Mais le ton global de la série reste humoristique et les problèmes des personnages, même s’ils peuvent être graves, trouvent toujours des solutions grâce à leurs bons sentiments.
One day at a time propose donc des représentations et thématiques rafraîchissantes dans l’univers des sitcoms : personnages principaux latinos, homo, de genre non binaire (comme se définit la copine de Elena, Syd), âgés. L’amour ou le mariage ne sont pas les buts ultimes de la vie des protagonistes. Illes sont engagés politiquement, chacun dans leur domaine. Pour finir, les femmes sont indépendantes, puissantes et intelligentes. Malgré tout, la série reste du divertissement et elle s’avale en même temps qu’un plateau-repas.
C’est peut-être à cause de cette ambition de rester à tout prix fun et facile à regarder que certaines thématiques très importantes, telle que le consentement, la transidentité ou encore la précarité, sont traitées parfois de manière superficielle et didactique, un peu entre la poire et le fromage. D’autres épisodes, par contre, au lieu de nous expliquer le « bon comportement » à avoir, nous présentent des situations inédites et très touchantes.

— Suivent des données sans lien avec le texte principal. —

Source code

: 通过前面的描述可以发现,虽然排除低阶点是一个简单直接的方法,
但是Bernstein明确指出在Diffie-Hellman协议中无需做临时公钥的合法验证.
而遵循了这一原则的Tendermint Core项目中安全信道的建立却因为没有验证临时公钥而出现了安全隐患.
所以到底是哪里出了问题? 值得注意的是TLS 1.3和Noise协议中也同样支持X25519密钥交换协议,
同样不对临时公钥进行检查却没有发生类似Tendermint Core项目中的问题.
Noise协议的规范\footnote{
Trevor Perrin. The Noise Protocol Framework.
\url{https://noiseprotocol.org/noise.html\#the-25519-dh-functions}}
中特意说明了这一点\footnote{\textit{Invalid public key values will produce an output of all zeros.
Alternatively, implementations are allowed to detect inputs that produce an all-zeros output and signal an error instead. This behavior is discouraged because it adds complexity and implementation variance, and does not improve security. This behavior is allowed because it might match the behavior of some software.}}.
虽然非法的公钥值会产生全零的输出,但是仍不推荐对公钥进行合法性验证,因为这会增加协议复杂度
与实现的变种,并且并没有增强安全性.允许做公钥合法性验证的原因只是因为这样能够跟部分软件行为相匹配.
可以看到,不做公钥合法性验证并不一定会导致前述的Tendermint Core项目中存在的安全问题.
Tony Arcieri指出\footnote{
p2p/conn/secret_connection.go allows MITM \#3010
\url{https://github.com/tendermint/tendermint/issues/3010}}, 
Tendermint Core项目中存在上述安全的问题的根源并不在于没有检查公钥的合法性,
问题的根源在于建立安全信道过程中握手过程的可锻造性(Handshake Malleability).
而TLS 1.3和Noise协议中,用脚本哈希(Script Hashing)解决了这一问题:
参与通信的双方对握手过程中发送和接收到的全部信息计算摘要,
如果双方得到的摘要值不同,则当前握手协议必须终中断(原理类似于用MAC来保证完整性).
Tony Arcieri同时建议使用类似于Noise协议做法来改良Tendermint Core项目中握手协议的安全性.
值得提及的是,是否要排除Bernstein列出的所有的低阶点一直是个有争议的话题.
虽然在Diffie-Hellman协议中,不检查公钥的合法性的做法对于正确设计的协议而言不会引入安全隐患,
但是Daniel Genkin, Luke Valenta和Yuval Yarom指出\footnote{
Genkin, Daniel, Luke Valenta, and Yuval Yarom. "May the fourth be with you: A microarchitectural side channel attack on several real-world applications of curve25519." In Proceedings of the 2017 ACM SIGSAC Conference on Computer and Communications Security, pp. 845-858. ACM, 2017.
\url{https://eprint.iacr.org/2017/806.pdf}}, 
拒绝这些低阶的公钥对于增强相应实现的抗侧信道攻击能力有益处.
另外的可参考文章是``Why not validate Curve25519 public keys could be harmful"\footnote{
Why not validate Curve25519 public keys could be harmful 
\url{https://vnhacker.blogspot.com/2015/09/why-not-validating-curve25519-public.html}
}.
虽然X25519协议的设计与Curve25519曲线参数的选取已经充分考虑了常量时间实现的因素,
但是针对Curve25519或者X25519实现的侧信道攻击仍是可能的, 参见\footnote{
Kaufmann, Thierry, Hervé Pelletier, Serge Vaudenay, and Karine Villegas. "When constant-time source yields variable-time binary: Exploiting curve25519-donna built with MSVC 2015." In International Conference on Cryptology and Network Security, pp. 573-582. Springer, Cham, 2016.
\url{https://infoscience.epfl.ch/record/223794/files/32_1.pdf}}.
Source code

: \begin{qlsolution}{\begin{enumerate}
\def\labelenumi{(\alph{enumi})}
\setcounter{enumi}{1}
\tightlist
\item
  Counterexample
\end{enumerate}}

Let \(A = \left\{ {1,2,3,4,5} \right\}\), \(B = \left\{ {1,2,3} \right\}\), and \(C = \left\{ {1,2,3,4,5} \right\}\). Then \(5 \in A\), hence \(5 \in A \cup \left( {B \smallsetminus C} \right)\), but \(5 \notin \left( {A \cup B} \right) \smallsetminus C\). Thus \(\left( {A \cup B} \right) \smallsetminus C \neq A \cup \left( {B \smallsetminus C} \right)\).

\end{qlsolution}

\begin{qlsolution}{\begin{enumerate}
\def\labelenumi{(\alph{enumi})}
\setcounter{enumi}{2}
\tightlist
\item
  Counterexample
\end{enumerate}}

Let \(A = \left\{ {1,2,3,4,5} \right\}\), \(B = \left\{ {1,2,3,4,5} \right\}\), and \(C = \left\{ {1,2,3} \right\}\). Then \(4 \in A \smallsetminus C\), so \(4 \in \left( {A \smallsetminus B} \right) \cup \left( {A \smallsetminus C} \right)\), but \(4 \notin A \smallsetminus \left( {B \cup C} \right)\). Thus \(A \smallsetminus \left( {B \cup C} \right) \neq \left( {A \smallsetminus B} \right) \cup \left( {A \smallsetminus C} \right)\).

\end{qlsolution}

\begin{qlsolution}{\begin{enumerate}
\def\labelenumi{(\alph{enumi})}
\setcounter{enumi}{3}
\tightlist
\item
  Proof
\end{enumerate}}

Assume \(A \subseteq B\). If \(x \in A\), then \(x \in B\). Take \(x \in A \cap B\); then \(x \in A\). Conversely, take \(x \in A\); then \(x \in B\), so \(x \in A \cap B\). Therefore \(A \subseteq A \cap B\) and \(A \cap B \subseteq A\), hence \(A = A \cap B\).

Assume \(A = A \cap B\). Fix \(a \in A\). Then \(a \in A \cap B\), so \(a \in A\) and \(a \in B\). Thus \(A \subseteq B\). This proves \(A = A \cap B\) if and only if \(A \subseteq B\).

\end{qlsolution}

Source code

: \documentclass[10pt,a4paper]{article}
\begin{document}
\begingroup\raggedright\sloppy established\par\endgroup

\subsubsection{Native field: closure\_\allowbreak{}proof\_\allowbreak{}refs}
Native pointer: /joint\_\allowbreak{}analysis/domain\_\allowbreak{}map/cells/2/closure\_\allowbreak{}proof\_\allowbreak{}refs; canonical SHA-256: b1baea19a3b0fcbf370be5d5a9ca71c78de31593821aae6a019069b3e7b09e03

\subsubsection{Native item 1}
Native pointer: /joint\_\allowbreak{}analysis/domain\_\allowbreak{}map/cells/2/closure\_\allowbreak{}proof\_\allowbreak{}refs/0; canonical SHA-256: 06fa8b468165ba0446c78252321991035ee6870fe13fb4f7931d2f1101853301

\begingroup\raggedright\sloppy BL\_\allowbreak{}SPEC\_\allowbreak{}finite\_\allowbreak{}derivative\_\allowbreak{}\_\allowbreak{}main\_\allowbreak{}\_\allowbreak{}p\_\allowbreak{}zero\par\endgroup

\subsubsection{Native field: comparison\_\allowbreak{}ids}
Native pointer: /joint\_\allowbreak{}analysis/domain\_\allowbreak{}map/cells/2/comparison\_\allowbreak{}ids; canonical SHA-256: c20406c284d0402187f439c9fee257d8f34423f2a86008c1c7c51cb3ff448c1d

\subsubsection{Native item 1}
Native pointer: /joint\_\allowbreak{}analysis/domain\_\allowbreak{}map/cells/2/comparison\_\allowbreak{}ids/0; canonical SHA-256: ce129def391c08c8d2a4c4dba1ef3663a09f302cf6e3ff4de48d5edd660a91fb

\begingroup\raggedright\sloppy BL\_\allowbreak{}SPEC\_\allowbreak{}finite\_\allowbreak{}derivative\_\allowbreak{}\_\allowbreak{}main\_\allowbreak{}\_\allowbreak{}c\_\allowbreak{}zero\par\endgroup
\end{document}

Elena, qui a quinze ans dans la première saison, est une jeune ado rebelle, engagée dans les causes écologistes et féministes. Elle passe ses samedis en manif, elle est très intello, ne se laisse jamais marcher sur les pied. Malgré (ou à cause de) son fort caractère, elle n’a apparement pas beaucoup d’ami.e.s. Elle est souvent le relais des discours didactiques sur les « bonnes manières » de se comporter. Les ressorts comiques du personnage d’Elena sont basés sur ses révoltes constantes et le fait qu’elle est de toutes les batailles. Malgré tout, elle est très attachante et ses combats ne sont pas ridiculisés. Au contraire, si sa famille est parfois fatiguée de la voir remettre sans cesse en question l’ordre établi, elle finit souvent par la rejoindre et l’appuyer.
Son frère, Alex, treize ans au début de la série, est son antithèse : il est très populaire, il ne réfléchit pas énormément, il est moyen à l’école. On insiste aussi dans la série sur le fait qu’il est beau et qu’il a du succès auprès des filles. Il est adulé par sa grand-mère. On pourrait se dire qu’il va s’opposer à Elena, ce qui est parfois brièvement le cas, mais ils finissent toujours par se réconcilier et Alex soutient sa soeur, notamment face à leur père. Celui-ci accepte très mal le coming-out d’Elena et l’abandonne lors de sa première danse de quinceanera2 . Alex la rejoint alors sur la piste.
Finalement, on pourrait dire qu’Elena guide Alex vers une masculinité non-toxique. Alors que leur père est un modèle viril traditionnel plutôt négatif, elle lui fait voir la possibilité d’autres masculinités. Elle le remet notamment en place dans un épisode où il poste une vidéo de lui qui touche les seins de sa copine sur Instagram sans lui avoir demandé son avis.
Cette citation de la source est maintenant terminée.